- **Exercise data**:
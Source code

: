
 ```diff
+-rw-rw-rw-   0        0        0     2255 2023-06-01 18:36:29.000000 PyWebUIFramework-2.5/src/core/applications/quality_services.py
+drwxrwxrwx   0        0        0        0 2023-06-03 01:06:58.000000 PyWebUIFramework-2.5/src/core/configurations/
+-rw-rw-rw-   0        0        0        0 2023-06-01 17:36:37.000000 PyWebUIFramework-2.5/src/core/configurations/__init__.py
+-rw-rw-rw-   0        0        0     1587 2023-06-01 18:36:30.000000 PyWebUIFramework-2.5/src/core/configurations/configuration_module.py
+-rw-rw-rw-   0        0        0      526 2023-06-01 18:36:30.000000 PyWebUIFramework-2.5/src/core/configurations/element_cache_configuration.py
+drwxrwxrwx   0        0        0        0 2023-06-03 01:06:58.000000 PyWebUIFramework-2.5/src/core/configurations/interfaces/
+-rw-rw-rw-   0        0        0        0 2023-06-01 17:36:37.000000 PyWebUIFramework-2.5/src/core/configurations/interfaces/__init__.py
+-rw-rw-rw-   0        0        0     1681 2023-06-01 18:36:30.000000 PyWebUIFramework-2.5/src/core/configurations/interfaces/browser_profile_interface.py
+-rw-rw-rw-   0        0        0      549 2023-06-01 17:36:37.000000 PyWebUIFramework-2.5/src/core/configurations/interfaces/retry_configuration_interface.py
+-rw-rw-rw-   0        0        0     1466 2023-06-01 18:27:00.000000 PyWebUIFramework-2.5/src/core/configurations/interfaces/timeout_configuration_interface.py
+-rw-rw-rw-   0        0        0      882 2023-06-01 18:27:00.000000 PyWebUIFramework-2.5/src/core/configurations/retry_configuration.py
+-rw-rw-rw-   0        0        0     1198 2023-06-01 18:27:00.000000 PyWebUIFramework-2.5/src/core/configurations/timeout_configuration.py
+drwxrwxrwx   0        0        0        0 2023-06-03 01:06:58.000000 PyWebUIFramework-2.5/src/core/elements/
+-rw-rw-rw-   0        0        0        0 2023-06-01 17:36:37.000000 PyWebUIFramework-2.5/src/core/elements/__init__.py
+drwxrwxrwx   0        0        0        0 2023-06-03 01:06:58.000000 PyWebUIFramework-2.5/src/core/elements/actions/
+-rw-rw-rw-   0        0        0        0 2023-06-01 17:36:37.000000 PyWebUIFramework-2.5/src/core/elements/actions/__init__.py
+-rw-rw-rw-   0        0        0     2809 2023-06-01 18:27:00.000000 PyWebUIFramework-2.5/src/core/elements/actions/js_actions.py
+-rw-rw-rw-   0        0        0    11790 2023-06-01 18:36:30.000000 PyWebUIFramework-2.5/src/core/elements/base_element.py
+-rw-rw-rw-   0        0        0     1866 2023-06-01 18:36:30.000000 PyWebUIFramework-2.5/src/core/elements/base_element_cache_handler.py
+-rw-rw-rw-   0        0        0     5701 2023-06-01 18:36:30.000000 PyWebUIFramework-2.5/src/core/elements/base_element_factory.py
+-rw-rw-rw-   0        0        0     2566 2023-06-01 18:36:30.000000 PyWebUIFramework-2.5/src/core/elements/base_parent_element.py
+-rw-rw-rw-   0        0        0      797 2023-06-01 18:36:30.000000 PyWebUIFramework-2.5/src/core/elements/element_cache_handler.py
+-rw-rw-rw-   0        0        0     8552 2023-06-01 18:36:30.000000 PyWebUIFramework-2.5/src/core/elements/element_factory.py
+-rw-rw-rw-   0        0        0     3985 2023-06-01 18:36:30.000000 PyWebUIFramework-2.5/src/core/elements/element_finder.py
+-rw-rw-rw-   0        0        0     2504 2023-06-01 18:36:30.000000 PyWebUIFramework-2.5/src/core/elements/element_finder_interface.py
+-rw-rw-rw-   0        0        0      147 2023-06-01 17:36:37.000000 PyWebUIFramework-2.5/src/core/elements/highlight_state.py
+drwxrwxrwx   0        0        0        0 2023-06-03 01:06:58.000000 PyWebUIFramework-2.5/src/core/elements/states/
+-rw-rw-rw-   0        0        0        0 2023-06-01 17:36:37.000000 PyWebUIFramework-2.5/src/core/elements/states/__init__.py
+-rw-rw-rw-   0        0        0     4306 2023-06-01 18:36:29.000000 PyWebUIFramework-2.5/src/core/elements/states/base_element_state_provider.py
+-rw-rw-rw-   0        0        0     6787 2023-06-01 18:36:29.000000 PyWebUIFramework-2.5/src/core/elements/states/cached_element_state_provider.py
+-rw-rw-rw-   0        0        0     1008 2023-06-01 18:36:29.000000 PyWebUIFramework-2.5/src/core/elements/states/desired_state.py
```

- **Your instructions**: Transcribe the full listing above without leaving anything out.

- **Solution for this exercise**:
Source code

:
 ```diff
+-rw-rw-rw-   0        0        0     2255 2023-06-01 18:36:29.000000 PyWebUIFramework-2.5/src/core/applications/quality_services.py
+drwxrwxrwx   0        0        0        0 2023-06-03 01:06:58.000000 PyWebUIFramework-2.5/src/core/configurations/
+-rw-rw-rw-   0        0        0        0 2023-06-01 17:36:37.000000 PyWebUIFramework-2.5/src/core/configurations/__init__.py
+-rw-rw-rw-   0        0        0     1587 2023-06-01 18:36:30.000000 PyWebUIFramework-2.5/src/core/configurations/configuration_module.py
+-rw-rw-rw-   0        0        0      526 2023-06-01 18:36:30.000000 PyWebUIFramework-2.5/src/core/configurations/element_cache_configuration.py
+drwxrwxrwx   0        0        0        0 2023-06-03 01:06:58.000000 PyWebUIFramework-2.5/src/core/configurations/interfaces/
+-rw-rw-rw-   0        0        0        0 2023-06-01 17:36:37.000000 PyWebUIFramework-2.5/src/core/configurations/interfaces/__init__.py
+-rw-rw-rw-   0        0        0     1681 2023-06-01 18:36:30.000000 PyWebUIFramework-2.5/src/core/configurations/interfaces/browser_profile_interface.py
+-rw-rw-rw-   0        0        0      549 2023-06-01 17:36:37.000000 PyWebUIFramework-2.5/src/core/configurations/interfaces/retry_configuration_interface.py
+-rw-rw-rw-   0        0        0     1466 2023-06-01 18:27:00.000000 PyWebUIFramework-2.5/src/core/configurations/interfaces/timeout_configuration_interface.py
+-rw-rw-rw-   0        0        0      882 2023-06-01 18:27:00.000000 PyWebUIFramework-2.5/src/core/configurations/retry_configuration.py
+-rw-rw-rw-   0        0        0     1198 2023-06-01 18:27:00.000000 PyWebUIFramework-2.5/src/core/configurations/timeout_configuration.py
+drwxrwxrwx   0        0        0        0 2023-06-03 01:06:58.000000 PyWebUIFramework-2.5/src/core/elements/
+-rw-rw-rw-   0        0        0        0 2023-06-01 17:36:37.000000 PyWebUIFramework-2.5/src/core/elements/__init__.py
+drwxrwxrwx   0        0        0        0 2023-06-03 01:06:58.000000 PyWebUIFramework-2.5/src/core/elements/actions/
+-rw-rw-rw-   0        0        0        0 2023-06-01 17:36:37.000000 PyWebUIFramework-2.5/src/core/elements/actions/__init__.py
+-rw-rw-rw-   0        0        0     2809 2023-06-01 18:27:00.000000 PyWebUIFramework-2.5/src/core/elements/actions/js_actions.py
+-rw-rw-rw-   0        0        0    11790 2023-06-01 18:36:30.000000 PyWebUIFramework-2.5/src/core/elements/base_element.py
+-rw-rw-rw-   0        0        0     1866 2023-06-01 18:36:30.000000 PyWebUIFramework-2.5/src/core/elements/base_element_cache_handler.py
+-rw-rw-rw-   0        0        0     5701 2023-06-01 18:36:30.000000 PyWebUIFramework-2.5/src/core/elements/base_element_factory.py
+-rw-rw-rw-   0        0        0     2566 2023-06-01 18:36:30.000000 PyWebUIFramework-2.5/src/core/elements/base_parent_element.py
+-rw-rw-rw-   0        0        0      797 2023-06-01 18:36:30.000000 PyWebUIFramework-2.5/src/core/elements/element_cache_handler.py
+-rw-rw-rw-   0        0        0     8552 2023-06-01 18:36:30.000000 PyWebUIFramework-2.5/src/core/elements/element_factory.py
+-rw-rw-rw-   0        0        0     3985 2023-06-01 18:36:30.000000 PyWebUIFramework-2.5/src/core/elements/element_finder.py
+-rw-rw-rw-   0        0        0     2504 2023-06-01 18:36:30.000000 PyWebUIFramework-2.5/src/core/elements/element_finder_interface.py
+-rw-rw-rw-   0        0        0      147 2023-06-01 17:36:37.000000 PyWebUIFramework-2.5/src/core/elements/highlight_state.py
+drwxrwxrwx   0        0        0        0 2023-06-03 01:06:58.000000 PyWebUIFramework-2.5/src/core/elements/states/
+-rw-rw-rw-   0        0        0        0 2023-06-01 17:36:37.000000 PyWebUIFramework-2.5/src/core/elements/states/__init__.py
+-rw-rw-rw-   0        0        0     4306 2023-06-01 18:36:29.000000 PyWebUIFramework-2.5/src/core/elements/states/base_element_state_provider.py
+-rw-rw-rw-   0        0        0     6787 2023-06-01 18:36:29.000000 PyWebUIFramework-2.5/src/core/elements/states/cached_element_state_provider.py
+-rw-rw-rw-   0        0        0     1008 2023-06-01 18:36:29.000000 PyWebUIFramework-2.5/src/core/elements/states/desired_state.py
```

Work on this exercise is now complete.